**Entries supplied**
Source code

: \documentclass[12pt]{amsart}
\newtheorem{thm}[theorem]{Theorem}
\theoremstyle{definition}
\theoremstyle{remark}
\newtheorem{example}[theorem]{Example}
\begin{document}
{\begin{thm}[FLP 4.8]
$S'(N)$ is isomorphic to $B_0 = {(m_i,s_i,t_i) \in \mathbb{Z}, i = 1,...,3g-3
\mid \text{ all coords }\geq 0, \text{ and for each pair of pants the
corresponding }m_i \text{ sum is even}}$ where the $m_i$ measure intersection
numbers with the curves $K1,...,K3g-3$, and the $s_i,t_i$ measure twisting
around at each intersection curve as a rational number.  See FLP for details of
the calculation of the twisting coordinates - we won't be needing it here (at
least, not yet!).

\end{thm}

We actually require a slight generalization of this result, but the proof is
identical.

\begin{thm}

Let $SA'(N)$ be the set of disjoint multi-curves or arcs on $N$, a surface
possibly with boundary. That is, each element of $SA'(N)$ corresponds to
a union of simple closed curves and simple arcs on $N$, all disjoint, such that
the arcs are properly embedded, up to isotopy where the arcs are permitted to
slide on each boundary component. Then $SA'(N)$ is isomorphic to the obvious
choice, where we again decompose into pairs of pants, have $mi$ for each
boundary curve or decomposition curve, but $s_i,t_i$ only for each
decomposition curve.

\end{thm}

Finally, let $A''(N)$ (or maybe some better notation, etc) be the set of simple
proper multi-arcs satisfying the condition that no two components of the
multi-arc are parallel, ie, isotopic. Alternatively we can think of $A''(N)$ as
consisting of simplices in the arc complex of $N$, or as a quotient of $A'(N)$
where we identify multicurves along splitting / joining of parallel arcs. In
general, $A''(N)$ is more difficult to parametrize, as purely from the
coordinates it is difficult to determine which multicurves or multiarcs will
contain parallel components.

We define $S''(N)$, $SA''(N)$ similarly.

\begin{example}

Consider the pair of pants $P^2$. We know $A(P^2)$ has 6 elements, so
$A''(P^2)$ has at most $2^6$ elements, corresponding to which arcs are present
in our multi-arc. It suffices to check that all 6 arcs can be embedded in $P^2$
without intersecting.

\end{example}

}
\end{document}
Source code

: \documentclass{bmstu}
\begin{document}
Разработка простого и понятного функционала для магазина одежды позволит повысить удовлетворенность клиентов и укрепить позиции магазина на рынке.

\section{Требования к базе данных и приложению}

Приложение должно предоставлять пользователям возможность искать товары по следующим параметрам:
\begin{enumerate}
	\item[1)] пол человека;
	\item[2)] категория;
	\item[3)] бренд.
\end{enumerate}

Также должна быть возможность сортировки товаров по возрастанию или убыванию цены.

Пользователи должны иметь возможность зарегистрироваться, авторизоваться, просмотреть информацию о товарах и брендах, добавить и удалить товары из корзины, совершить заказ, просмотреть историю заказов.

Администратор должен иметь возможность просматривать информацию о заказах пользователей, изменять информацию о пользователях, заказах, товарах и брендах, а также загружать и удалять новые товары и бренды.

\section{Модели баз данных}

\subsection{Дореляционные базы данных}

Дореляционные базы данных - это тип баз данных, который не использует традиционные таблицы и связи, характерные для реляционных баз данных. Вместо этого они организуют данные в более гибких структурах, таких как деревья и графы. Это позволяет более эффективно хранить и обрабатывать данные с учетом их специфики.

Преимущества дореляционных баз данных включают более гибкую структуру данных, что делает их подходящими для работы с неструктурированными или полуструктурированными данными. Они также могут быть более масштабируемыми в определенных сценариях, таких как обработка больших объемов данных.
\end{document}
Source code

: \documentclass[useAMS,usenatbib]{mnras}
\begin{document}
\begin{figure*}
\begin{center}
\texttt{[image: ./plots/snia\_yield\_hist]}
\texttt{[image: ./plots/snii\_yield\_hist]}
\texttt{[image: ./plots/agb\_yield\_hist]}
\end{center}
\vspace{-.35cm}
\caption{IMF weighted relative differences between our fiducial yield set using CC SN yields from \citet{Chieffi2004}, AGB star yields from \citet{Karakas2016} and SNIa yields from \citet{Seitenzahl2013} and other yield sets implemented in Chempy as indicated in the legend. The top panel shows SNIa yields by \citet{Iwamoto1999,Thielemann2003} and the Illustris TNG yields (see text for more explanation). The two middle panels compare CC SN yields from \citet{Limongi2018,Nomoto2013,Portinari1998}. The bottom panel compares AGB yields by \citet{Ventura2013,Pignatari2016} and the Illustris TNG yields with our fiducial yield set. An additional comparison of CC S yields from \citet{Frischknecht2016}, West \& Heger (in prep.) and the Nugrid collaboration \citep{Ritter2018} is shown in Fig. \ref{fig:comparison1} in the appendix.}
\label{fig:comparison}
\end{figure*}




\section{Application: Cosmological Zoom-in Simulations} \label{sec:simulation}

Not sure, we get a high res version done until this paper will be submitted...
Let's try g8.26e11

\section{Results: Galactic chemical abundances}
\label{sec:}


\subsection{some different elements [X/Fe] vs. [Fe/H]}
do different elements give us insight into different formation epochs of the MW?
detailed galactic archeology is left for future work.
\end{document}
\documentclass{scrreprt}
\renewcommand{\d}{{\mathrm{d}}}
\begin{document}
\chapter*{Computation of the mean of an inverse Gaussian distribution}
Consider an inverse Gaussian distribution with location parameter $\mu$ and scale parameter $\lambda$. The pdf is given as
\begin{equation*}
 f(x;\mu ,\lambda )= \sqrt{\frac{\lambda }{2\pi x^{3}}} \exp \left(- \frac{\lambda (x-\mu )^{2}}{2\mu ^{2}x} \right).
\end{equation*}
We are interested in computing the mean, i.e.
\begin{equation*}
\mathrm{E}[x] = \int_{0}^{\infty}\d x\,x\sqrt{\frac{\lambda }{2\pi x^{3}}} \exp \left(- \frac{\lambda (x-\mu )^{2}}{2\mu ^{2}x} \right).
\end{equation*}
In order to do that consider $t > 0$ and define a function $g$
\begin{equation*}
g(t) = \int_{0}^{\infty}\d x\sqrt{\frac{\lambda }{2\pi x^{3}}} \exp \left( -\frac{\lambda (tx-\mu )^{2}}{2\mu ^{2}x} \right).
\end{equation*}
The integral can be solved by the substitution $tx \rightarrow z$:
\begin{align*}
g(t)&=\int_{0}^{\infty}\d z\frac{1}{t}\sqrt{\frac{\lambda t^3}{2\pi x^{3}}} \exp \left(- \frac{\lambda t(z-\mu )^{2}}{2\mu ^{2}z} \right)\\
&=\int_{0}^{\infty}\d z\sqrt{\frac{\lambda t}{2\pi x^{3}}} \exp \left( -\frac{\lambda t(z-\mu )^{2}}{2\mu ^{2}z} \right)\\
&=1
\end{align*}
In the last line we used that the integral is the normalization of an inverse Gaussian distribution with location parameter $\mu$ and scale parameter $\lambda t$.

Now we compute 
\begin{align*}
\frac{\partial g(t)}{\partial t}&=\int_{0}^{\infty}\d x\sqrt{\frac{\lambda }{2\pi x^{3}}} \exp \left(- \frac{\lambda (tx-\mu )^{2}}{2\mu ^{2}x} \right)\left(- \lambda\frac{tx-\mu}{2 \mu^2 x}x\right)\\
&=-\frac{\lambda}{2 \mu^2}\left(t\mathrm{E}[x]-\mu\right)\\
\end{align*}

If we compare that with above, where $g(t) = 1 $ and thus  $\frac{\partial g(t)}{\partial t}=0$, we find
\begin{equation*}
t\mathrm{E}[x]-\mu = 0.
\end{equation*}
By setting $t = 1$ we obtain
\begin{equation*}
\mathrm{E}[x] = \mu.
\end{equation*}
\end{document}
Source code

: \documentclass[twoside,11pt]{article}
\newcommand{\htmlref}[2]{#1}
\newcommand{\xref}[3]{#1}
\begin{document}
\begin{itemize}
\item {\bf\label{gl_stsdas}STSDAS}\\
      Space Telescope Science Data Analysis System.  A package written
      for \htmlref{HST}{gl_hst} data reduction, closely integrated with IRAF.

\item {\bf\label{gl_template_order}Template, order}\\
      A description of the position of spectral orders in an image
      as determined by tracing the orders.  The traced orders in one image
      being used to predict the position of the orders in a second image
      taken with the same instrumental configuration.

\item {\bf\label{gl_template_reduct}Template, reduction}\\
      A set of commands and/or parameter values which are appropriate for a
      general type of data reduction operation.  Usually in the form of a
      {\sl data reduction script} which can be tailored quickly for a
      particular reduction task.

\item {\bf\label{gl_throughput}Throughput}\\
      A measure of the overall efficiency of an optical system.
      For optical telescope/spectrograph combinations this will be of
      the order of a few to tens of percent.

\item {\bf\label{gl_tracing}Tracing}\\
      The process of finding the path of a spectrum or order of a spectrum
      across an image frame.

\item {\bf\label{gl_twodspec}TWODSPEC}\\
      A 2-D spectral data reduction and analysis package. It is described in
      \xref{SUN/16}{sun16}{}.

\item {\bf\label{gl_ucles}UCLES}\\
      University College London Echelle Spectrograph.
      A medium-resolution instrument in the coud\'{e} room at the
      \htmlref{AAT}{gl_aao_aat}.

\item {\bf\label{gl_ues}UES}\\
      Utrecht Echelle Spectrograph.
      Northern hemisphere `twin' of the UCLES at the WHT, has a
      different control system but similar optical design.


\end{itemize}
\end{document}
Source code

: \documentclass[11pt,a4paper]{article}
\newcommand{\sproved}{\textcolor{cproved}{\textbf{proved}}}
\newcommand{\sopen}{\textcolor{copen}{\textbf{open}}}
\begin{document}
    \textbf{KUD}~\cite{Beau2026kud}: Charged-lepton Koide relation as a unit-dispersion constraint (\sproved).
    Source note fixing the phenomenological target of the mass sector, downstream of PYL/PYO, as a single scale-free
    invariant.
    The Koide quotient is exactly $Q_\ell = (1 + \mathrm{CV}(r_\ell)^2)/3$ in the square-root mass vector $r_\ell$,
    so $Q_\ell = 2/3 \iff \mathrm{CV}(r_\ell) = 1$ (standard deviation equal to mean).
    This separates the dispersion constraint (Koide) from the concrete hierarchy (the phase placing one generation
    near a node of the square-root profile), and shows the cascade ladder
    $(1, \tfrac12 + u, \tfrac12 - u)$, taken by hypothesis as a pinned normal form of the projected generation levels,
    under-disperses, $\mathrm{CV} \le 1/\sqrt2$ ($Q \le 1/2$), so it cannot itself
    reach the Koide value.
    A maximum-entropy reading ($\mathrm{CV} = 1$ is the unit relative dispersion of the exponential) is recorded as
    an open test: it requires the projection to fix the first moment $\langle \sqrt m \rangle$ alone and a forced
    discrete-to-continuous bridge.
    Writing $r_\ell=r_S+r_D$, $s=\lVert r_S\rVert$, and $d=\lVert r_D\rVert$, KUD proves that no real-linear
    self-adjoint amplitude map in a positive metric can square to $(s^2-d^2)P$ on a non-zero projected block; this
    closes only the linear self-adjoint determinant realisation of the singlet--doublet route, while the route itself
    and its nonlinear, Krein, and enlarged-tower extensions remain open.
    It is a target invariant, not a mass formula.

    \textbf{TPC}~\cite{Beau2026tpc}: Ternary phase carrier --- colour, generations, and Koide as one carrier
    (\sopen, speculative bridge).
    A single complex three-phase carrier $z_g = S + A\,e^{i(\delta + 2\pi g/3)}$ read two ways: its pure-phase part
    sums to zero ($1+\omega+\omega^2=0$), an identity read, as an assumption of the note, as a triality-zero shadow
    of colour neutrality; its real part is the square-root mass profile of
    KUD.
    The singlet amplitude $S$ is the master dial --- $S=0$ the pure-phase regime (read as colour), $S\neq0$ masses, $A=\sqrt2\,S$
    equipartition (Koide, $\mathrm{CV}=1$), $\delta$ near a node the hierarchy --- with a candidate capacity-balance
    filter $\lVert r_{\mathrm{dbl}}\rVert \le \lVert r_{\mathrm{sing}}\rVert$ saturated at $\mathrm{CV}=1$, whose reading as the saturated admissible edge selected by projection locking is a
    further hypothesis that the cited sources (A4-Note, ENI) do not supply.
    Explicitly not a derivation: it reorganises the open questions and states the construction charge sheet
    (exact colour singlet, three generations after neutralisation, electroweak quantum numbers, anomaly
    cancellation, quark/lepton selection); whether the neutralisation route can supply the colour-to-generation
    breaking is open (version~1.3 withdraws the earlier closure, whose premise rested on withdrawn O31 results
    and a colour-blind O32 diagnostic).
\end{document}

**What you will do**
The stopping point is the line containing "slide on each". Reproduce exactly every line of the material from the first through that one.

**Answer to this task**
Source code

: \documentclass[12pt]{amsart}
\newtheorem{thm}[theorem]{Theorem}
\theoremstyle{definition}
\theoremstyle{remark}
\newtheorem{example}[theorem]{Example}
\begin{document}
{\begin{thm}[FLP 4.8]
$S'(N)$ is isomorphic to $B_0 = {(m_i,s_i,t_i) \in \mathbb{Z}, i = 1,...,3g-3
\mid \text{ all coords }\geq 0, \text{ and for each pair of pants the
corresponding }m_i \text{ sum is even}}$ where the $m_i$ measure intersection
numbers with the curves $K1,...,K3g-3$, and the $s_i,t_i$ measure twisting
around at each intersection curve as a rational number.  See FLP for details of
the calculation of the twisting coordinates - we won't be needing it here (at
least, not yet!).

\end{thm}

We actually require a slight generalization of this result, but the proof is
identical.

\begin{thm}

Let $SA'(N)$ be the set of disjoint multi-curves or arcs on $N$, a surface
possibly with boundary. That is, each element of $SA'(N)$ corresponds to
a union of simple closed curves and simple arcs on $N$, all disjoint, such that
the arcs are properly embedded, up to isotopy where the arcs are permitted to
slide on each boundary component. Then $SA'(N)$ is isomorphic to the obvious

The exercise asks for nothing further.